Traffic to this site has

Traffic to this site has more than quadrupled since yesterday morning, and I suspect that this is part of a larger trend of folks looking to the independent web for alternative information, thoughts and viewpoints on the attacks in NYC and DC yesterday. As has been widely noted, during the hours immediately following the plane crashes mainstream news sites were almost impossible to access, presumably due to tremendous traffic, making smaller, indy websites both attractive and a necessity. These sites–especially weblogs–tend to feature very fresh updates that feature ideas from outside the box of mainstream “received wisdom,” regardless of specific viewpoint.

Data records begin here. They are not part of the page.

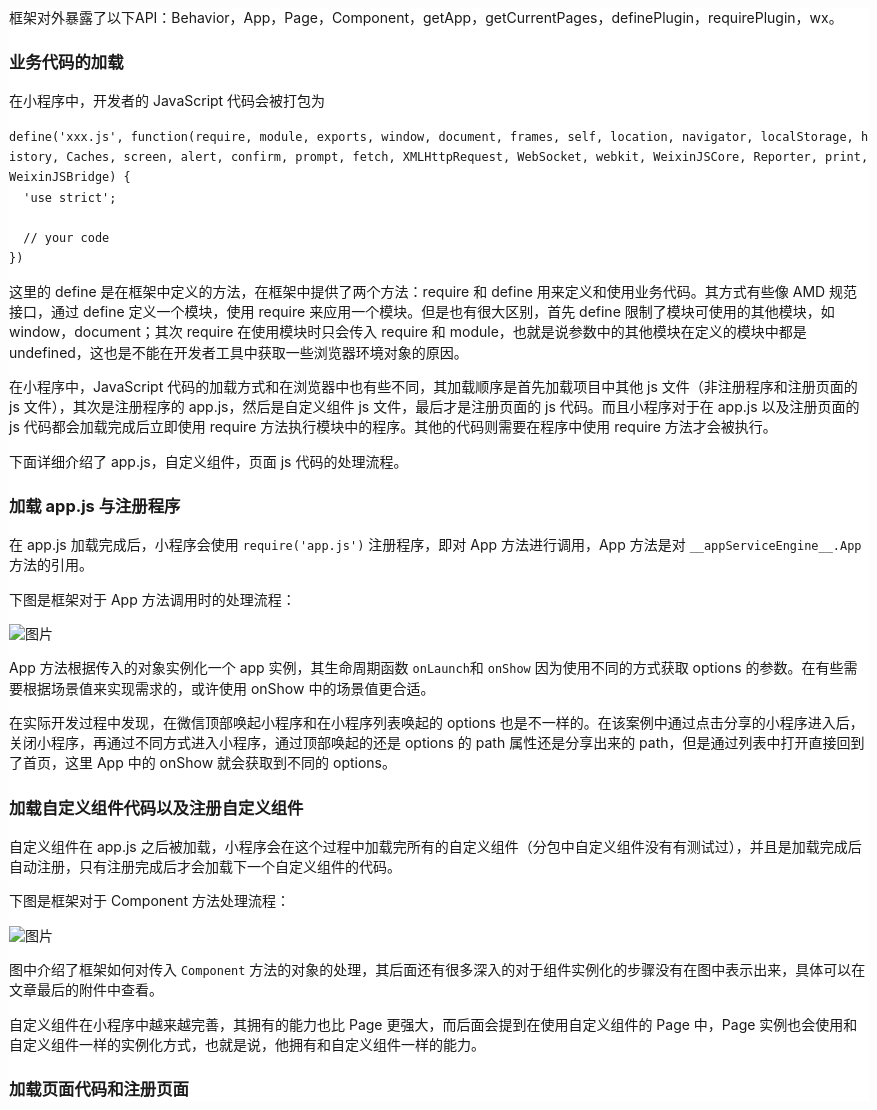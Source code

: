 框架对外暴露了以下API：Behavior，App，Page，Component，getApp，getCurrentPages，definePlugin，requirePlugin，wx。

### 业务代码的加载

在小程序中，开发者的 JavaScript 代码会被打包为

```
define('xxx.js', function(require, module, exports, window, document, frames, self, location, navigator, localStorage, history, Caches, screen, alert, confirm, prompt, fetch, XMLHttpRequest, WebSocket, webkit, WeixinJSCore, Reporter, print, WeixinJSBridge) {  
  'use strict';

  // your code
})
```

这里的 define 是在框架中定义的方法，在框架中提供了两个方法：require 和 define 用来定义和使用业务代码。其方式有些像 AMD 规范接口，通过 define 定义一个模块，使用 require 来应用一个模块。但是也有很大区别，首先 define 限制了模块可使用的其他模块，如 window，document；其次 require 在使用模块时只会传入 require 和 module，也就是说参数中的其他模块在定义的模块中都是 undefined，这也是不能在开发者工具中获取一些浏览器环境对象的原因。

在小程序中，JavaScript 代码的加载方式和在浏览器中也有些不同，其加载顺序是首先加载项目中其他 js 文件（非注册程序和注册页面的 js 文件），其次是注册程序的 app.js，然后是自定义组件 js 文件，最后才是注册页面的 js 代码。而且小程序对于在 app.js 以及注册页面的 js 代码都会加载完成后立即使用 require 方法执行模块中的程序。其他的代码则需要在程序中使用 require 方法才会被执行。

下面详细介绍了 app.js，自定义组件，页面 js 代码的处理流程。

### 加载 app.js 与注册程序

在 app.js 加载完成后，小程序会使用 `require('app.js')` 注册程序，即对 App 方法进行调用，App 方法是对 `__appServiceEngine__.App` 方法的引用。

下图是框架对于 App 方法调用时的处理流程：

![图片](https://mmbiz.qpic.cn/mmbiz_png/3QD99b9DjVFibUaQQ7WTqKlRG7avm9u18KQibpa5sCUiaFhsBKRs16u8Ty8CeVAZKWLR1r1KAicZmYgFFP7A3QbHSQ/640?wx_fmt=png&tp=webp&wxfrom=5&wx_lazy=1&wx_co=1)

App 方法根据传入的对象实例化一个 app 实例，其生命周期函数 `onLaunch`和 `onShow` 因为使用不同的方式获取 options 的参数。在有些需要根据场景值来实现需求的，或许使用 onShow 中的场景值更合适。

在实际开发过程中发现，在微信顶部唤起小程序和在小程序列表唤起的 options 也是不一样的。在该案例中通过点击分享的小程序进入后，关闭小程序，再通过不同方式进入小程序，通过顶部唤起的还是 options 的 path 属性还是分享出来的 path，但是通过列表中打开直接回到了首页，这里 App 中的 onShow 就会获取到不同的 options。

### 加载自定义组件代码以及注册自定义组件

自定义组件在 app.js 之后被加载，小程序会在这个过程中加载完所有的自定义组件（分包中自定义组件没有有测试过），并且是加载完成后自动注册，只有注册完成后才会加载下一个自定义组件的代码。

下图是框架对于 Component 方法处理流程：

![图片](https://mmbiz.qpic.cn/mmbiz_png/3QD99b9DjVFibUaQQ7WTqKlRG7avm9u18rFLtriaP3Cz1RN84NwUSsXIicCaVIupBTYVo0F1sibiawsSnmKNlYb5KSQ/640?wx_fmt=png&tp=webp&wxfrom=5&wx_lazy=1&wx_co=1)

图中介绍了框架如何对传入 `Component` 方法的对象的处理，其后面还有很多深入的对于组件实例化的步骤没有在图中表示出来，具体可以在文章最后的附件中查看。

自定义组件在小程序中越来越完善，其拥有的能力也比 Page 更强大，而后面会提到在使用自定义组件的 Page 中，Page 实例也会使用和自定义组件一样的实例化方式，也就是说，他拥有和自定义组件一样的能力。

### 加载页面代码和注册页面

I hope and believe this is a positive trend, that perhaps it’s helping people cope with these tragedies by demonstrating that they’re not alone, that there are others who might share their feelings and viewpoints, even if they don’t get them reflected back by the mainstream media. The undending media reportage of these awful events and their aftermath can have a positive unifying affect, but I think can also be alienating to people who continue to hear talking heads and pundits parrot the same opinions and analysis over and over again, especially when they can’t or don’t agree with those analyses. There’s a wider world out there, and it does seem a bit easier now to find.

Myself, I’m still not sure how to process all that’s happened in the last two days. The shock may be wearing off, but it’s being replaced by more sadness. Probably the moment when it really broke me down yesterday is when I first heard the report that as many as 200 firefighters who had gone in to save lives after the blasts were likely killed by the collapse. I can’t comprehend the bravery and the tragedy. I also can’t comprehend all the talk of WAR that I keep hearing, from the President to Senators and journalists and pundits ad nauseum. I don’t care if these were acts of war, it takes a strong and integrous nation not to be suckered into fighting fire with fire, war with war. I don’t want to see more young American men die just to bring about revenge or vengeance. I’d like to think that we can rise above as a nation and gov’t and somehow find a way to pursue JUSTICE. Let me be clear, war is not justice, and justice will not be had by war.

I know I’m not alone in this feeling, I know this because of the ‘net and because of people in my own community. I joined more than 100 of them last night at our IMC, and from the calls that streamed in today to the Center, I know there are many more who couldn’t make it. I hope that some of you from all over are reading this right now. I am sad and I am angry, but I do not want rage to become the emotion that marks the senseless passing of all these people. I hope that these deaths somehow can spark a little sanity, a little effort to reduce the killing. Because I cannot doubt, if the US goes on a rampage to bring about vengeance, there will only be vengeance in return, and the blood will only continue to flow.

Sorry, this post isn’t all about media–somehow the media by itself doesn’t seem so important to me today. But, still, I am concerned with what we can do with the media.